● EXERCISE DIRECTIONS
Search the data for the word "파티션으로" and copy every line where it occurs.

● RECORDS TO USE
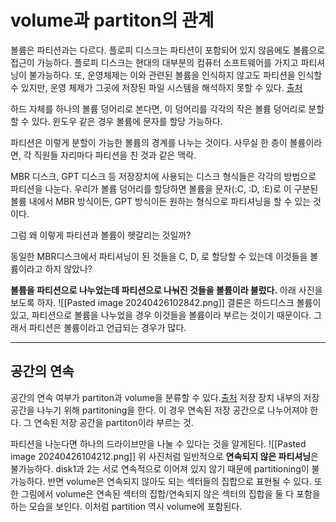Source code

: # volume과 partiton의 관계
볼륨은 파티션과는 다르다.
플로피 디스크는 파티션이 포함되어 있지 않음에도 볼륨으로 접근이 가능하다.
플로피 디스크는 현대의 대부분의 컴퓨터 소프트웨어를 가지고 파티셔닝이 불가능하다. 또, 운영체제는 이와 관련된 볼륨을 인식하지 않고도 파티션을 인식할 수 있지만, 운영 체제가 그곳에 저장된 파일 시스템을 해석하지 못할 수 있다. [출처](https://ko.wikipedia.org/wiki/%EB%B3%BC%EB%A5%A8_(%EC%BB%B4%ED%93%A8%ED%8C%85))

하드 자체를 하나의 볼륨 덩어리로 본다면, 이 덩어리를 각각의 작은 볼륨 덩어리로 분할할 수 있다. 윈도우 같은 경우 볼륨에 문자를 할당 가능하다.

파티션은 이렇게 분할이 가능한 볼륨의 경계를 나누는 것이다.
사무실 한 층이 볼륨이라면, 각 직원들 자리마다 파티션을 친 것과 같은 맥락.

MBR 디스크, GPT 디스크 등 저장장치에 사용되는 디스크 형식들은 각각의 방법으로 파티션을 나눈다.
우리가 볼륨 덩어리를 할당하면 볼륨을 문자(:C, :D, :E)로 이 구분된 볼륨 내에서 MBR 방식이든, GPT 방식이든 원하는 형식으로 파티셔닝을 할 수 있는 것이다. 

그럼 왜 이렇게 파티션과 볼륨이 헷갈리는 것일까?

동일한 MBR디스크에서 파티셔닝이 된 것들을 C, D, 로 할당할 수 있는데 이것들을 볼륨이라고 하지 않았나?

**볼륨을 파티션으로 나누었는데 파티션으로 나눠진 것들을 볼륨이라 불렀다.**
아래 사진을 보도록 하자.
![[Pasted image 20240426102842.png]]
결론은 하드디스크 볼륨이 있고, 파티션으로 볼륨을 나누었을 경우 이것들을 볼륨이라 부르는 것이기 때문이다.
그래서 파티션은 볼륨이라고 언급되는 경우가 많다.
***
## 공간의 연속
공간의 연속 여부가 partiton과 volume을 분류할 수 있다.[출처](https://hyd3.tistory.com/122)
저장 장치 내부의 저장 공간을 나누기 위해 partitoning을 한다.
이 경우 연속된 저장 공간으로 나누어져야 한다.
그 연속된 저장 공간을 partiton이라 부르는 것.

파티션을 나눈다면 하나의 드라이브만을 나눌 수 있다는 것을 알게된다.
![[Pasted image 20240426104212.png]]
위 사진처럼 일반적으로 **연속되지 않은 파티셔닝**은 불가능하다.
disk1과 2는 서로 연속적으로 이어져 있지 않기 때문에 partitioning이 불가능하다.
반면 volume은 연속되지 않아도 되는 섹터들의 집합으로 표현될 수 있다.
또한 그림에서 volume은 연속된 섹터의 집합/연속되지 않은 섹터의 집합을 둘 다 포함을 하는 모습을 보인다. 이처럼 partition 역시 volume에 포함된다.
--
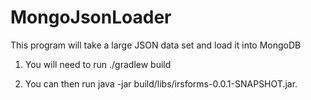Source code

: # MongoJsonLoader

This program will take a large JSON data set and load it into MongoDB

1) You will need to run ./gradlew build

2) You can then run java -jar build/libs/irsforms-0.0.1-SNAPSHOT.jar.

● ANSWER FOR THE TASK
**볼륨을 파티션으로 나누었는데 파티션으로 나눠진 것들을 볼륨이라 불렀다.**
결론은 하드디스크 볼륨이 있고, 파티션으로 볼륨을 나누었을 경우 이것들을 볼륨이라 부르는 것이기 때문이다.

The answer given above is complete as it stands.